WWARN cross-cutting themes

Led by Professor Jennifer Flegg, University of Melbourne. The geospatial modelling cross-cutting research theme aims to develop data-driven, predictive maps of the changing landscape of antimalarial resistance. For example, using molecular mutations associated with sulfadoxine–pyrimethamine (SP) resistance in the parasite dhps and dhfr genes, continuous predictive surfaces in space and time are inferred using Bayesian model-based geostatistics over the spatial domain of sub-Saharan Africa and over time.

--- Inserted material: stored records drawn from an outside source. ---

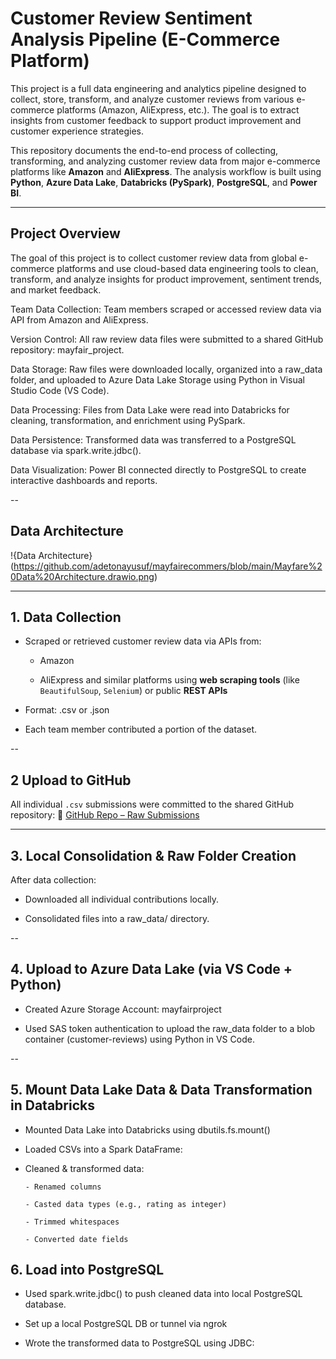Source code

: # Customer Review Sentiment Analysis Pipeline (E-Commerce Platform)

This project is a full data engineering and analytics pipeline designed to collect, store, transform, and analyze customer reviews from various e-commerce platforms (Amazon, AliExpress, etc.). The goal is to extract insights from customer feedback to support product improvement and customer experience strategies.

This repository documents the end-to-end process of collecting, transforming, and analyzing customer review data from major e-commerce platforms like **Amazon** and **AliExpress**. The analysis workflow is built using **Python**, **Azure Data Lake**, **Databricks (PySpark)**, **PostgreSQL**, and **Power BI**.

---

## Project Overview

The goal of this project is to collect customer review data from global e-commerce platforms and use cloud-based data engineering tools to clean, transform, and analyze insights for product improvement, sentiment trends, and market feedback.

Team Data Collection: Team members scraped or accessed review data via API from Amazon and AliExpress.

Version Control: All raw review data files were submitted to a shared GitHub repository: mayfair_project.

Data Storage: Raw files were downloaded locally, organized into a raw_data folder, and uploaded to Azure Data Lake Storage using Python in Visual Studio Code (VS Code).

Data Processing: Files from Data Lake were read into Databricks for cleaning, transformation, and enrichment using PySpark.

Data Persistence: Transformed data was transferred to a PostgreSQL database via spark.write.jdbc().

Data Visualization: Power BI connected directly to PostgreSQL to create interactive dashboards and reports.

--

## Data Architecture


!{Data Architecture}(https://github.com/adetonayusuf/mayfairecommers/blob/main/Mayfare%20Data%20Architecture.drawio.png)



---

## 1. Data Collection

- Scraped or retrieved customer review data via APIs from:

    - Amazon

    - AliExpress and similar platforms using **web scraping tools** (like `BeautifulSoup`, `Selenium`) or public **REST APIs**

- Format: .csv or .json

- Each team member contributed a portion of the dataset.

--

## 2 Upload to GitHub

All individual `.csv` submissions were committed to the shared GitHub repository:
🔗 [GitHub Repo – Raw Submissions](https://github.com/amdari-mayfair/mayfair_project)

---

## 3. Local Consolidation & Raw Folder Creation

After data collection:
- Downloaded all individual contributions locally.

- Consolidated files into a raw_data/ directory.

--

## 4. Upload to Azure Data Lake (via VS Code + Python)

- Created Azure Storage Account: mayfairproject

- Used SAS token authentication to upload the raw_data folder to a blob container (customer-reviews) using Python in VS Code.

--

## 5. Mount Data Lake Data &  Data Transformation in Databricks

- Mounted Data Lake into Databricks using dbutils.fs.mount()

- Loaded CSVs into a Spark DataFrame:

- Cleaned & transformed data:

      - Renamed columns

      - Casted data types (e.g., rating as integer)

      - Trimmed whitespaces

      - Converted date fields

## 6.  Load into PostgreSQL

- Used spark.write.jdbc() to push cleaned data into local PostgreSQL database.
  
- Set up a local PostgreSQL DB or tunnel via ngrok

- Wrote the transformed data to PostgreSQL using JDBC:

These maps fill in the gaps where no information is available and can be use to guide new policies about where and when SP is appropriate to use as preventive treatment.

Led by Professor Julie Simpson, University of Melbourne. The statistical methodology cross-cutting theme aims to develop and evaluate advanced statistical methods and integrate mathematical and statistical modelling approaches to improve the treatment of infectious diseases. For example, safe primaquine dosing regimens for vivax malaria patients with impaired G6PD activity will be determined using mechanistic mathematical models that simulate the production and destruction of red blood cells and these models will be validated using Bayesian methods. A Bayesian estimation-simulation framework will be evaluated and implemented to inform the design of early phase studies of new antimalarials. A comprehensive evaluation of meta-analytic approaches for evidence synthesis using both simulation and case studies will be conducted to guide the statistical framework for future IDDO individual patient data meta-analyses.

Led by Professor Joel Tarning, University of Oxford. The pharmacometrics cross-cutting theme focuses on developing and implementing advanced pharmacometric modelling techniques to optimize drug dosing, efficacy, and safety in the treatment of neglected tropical diseases (NTDs). This includes the application of pharmacokinetic-pharmacodynamic (PK-PD) modelling and physiologically-based pharmacokinetic (PBPK) modelling to improve therapeutic strategies. We use a pharmacometric modelling and simulation framework to identify particular groups of patients with lower drug exposures and to suggest an evidence-based optimal dosing strategy for these patients. This has been successfully used in individual level patient data meta-analyses in malaria, finding that young children were under-dosed in the treatment of uncomplicated and severe malaria. A modelling and simulation approach were used to develop an optimal dosing in this underserved population, which was used to inform global treatment guidelines for malaria. We aim to continue and expand this work into all of the disease areas covered by the IDDO platform.